##### Provided records
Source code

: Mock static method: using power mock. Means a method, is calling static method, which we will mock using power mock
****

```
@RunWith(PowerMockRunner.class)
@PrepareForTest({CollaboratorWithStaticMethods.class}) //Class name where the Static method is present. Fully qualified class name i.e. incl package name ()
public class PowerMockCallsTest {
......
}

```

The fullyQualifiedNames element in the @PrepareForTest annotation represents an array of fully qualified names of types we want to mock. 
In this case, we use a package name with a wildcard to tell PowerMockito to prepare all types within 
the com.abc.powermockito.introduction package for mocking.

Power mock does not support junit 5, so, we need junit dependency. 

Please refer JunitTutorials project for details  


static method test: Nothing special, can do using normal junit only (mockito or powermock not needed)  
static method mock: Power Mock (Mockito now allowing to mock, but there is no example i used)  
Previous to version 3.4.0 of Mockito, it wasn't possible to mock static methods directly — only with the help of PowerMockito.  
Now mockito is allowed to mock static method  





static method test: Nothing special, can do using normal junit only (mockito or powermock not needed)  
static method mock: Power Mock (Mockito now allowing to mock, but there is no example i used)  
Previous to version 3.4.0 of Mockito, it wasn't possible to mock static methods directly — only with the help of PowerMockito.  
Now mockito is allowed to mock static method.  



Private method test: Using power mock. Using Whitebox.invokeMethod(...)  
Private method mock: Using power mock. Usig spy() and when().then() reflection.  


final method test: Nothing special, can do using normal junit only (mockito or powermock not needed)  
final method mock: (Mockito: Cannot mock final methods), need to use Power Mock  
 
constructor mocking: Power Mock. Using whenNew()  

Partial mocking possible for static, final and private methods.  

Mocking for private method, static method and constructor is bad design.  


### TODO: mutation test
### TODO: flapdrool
##########
Instructions to follow
Find how many lines of the listing include the word "types" and answer with that count by itself.

Reply to the task
2